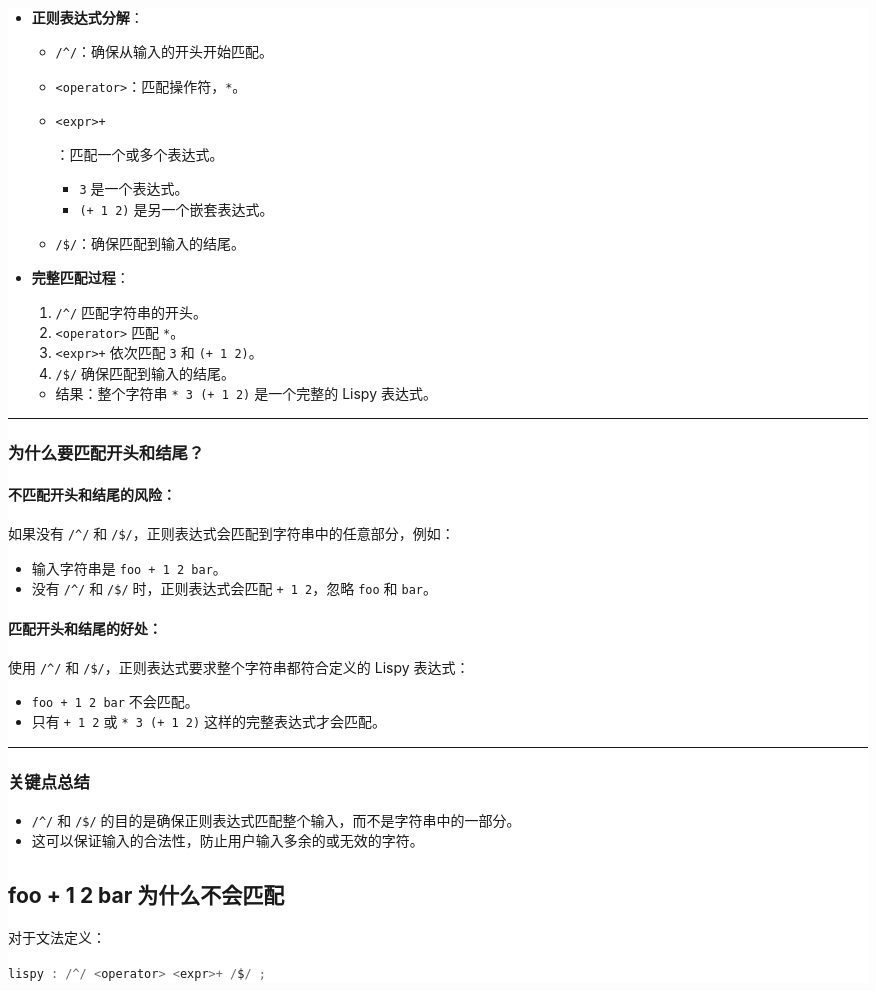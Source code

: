 - **正则表达式分解**：

  - `/^/`：确保从输入的开头开始匹配。

  - `<operator>`：匹配操作符，`*`。

  - `<expr>+`

    ：匹配一个或多个表达式。

    - `3` 是一个表达式。
    - `(+ 1 2)` 是另一个嵌套表达式。

  - `/$/`：确保匹配到输入的结尾。

- **完整匹配过程**：

  1. `/^/` 匹配字符串的开头。
  2. `<operator>` 匹配 `*`。
  3. `<expr>+` 依次匹配 `3` 和 `(+ 1 2)`。
  4. `/$/` 确保匹配到输入的结尾。

  - 结果：整个字符串 `* 3 (+ 1 2)` 是一个完整的 Lispy 表达式。

------

### 为什么要匹配开头和结尾？

#### 不匹配开头和结尾的风险：

如果没有 `/^/` 和 `/$/`，正则表达式会匹配到字符串中的任意部分，例如：

- 输入字符串是 `foo + 1 2 bar`。
- 没有 `/^/` 和 `/$/` 时，正则表达式会匹配 `+ 1 2`，忽略 `foo` 和 `bar`。

#### 匹配开头和结尾的好处：

使用 `/^/` 和 `/$/`，正则表达式要求整个字符串都符合定义的 Lispy 表达式：

- `foo + 1 2 bar` 不会匹配。
- 只有 `+ 1 2` 或 `* 3 (+ 1 2)` 这样的完整表达式才会匹配。

------

### 关键点总结

- `/^/` 和 `/$/` 的目的是确保正则表达式匹配整个输入，而不是字符串中的一部分。
- 这可以保证输入的合法性，防止用户输入多余的或无效的字符。



## foo + 1 2 bar 为什么不会匹配



对于文法定义：

```c
lispy : /^/ <operator> <expr>+ /$/ ;
```
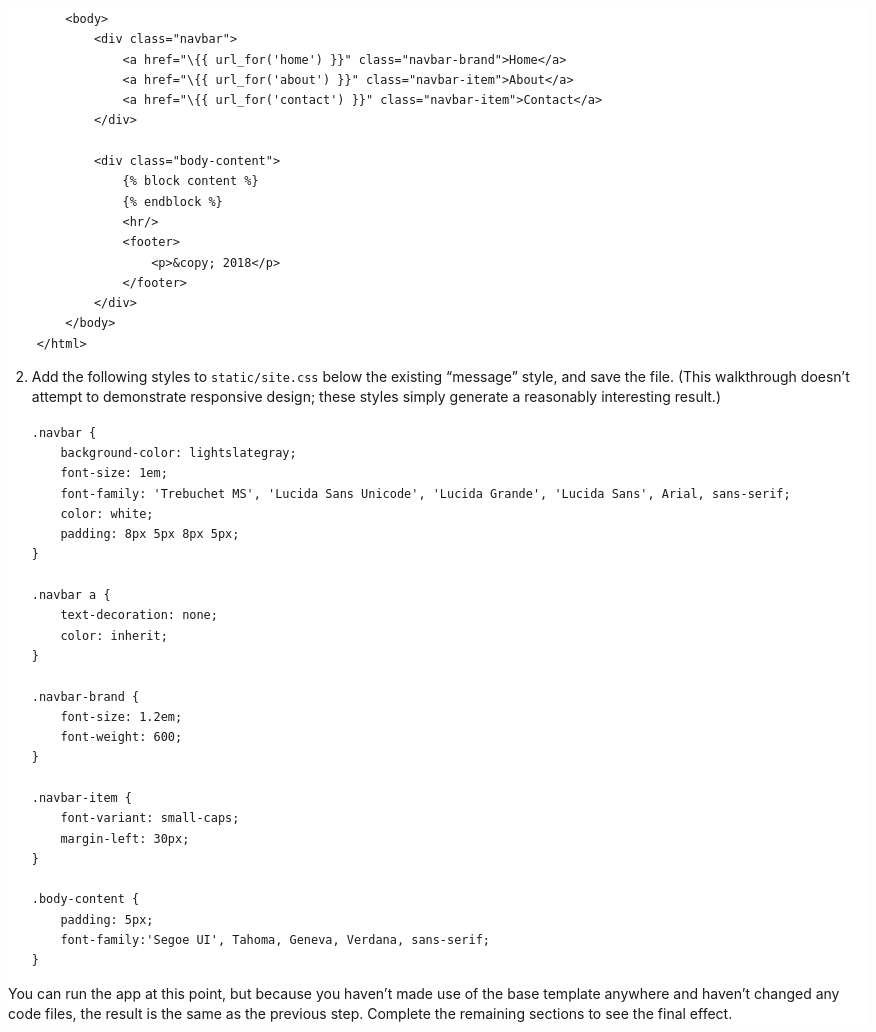             <body>
                <div class="navbar">
                    <a href="\{{ url_for('home') }}" class="navbar-brand">Home</a>
                    <a href="\{{ url_for('about') }}" class="navbar-item">About</a>
                    <a href="\{{ url_for('contact') }}" class="navbar-item">Contact</a>
                </div>

                <div class="body-content">
                    {% block content %}
                    {% endblock %}
                    <hr/>
                    <footer>
                        <p>&copy; 2018</p>
                    </footer>
                </div>
            </body>
        </html>

2.  Add the following styles to `static/site.css` below the existing “message” style, and save the file. (This walkthrough doesn’t attempt to demonstrate responsive design; these styles simply generate a reasonably interesting result.)

        .navbar {
            background-color: lightslategray;
            font-size: 1em;
            font-family: 'Trebuchet MS', 'Lucida Sans Unicode', 'Lucida Grande', 'Lucida Sans', Arial, sans-serif;
            color: white;
            padding: 8px 5px 8px 5px;
        }

        .navbar a {
            text-decoration: none;
            color: inherit;
        }

        .navbar-brand {
            font-size: 1.2em;
            font-weight: 600;
        }

        .navbar-item {
            font-variant: small-caps;
            margin-left: 30px;
        }

        .body-content {
            padding: 5px;
            font-family:'Segoe UI', Tahoma, Geneva, Verdana, sans-serif;
        }

You can run the app at this point, but because you haven’t made use of the base template anywhere and haven’t changed any code files, the result is the same as the previous step. Complete the remaining sections to see the final effect.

------------------------------------------------

EXERCISE DESCRIPTION: Beginning with the line that holds "text-decoration: none;" and ending with the last line of the material, output each line exactly and nothing beyond them.

YOUR SOLUTION:
            text-decoration: none;
            color: inherit;
        }

        .navbar-brand {
            font-size: 1.2em;
            font-weight: 600;
        }

        .navbar-item {
            font-variant: small-caps;
            margin-left: 30px;
        }

        .body-content {
            padding: 5px;
            font-family:'Segoe UI', Tahoma, Geneva, Verdana, sans-serif;
        }

You can run the app at this point, but because you haven’t made use of the base template anywhere and haven’t changed any code files, the result is the same as the previous step. Complete the remaining sections to see the final effect.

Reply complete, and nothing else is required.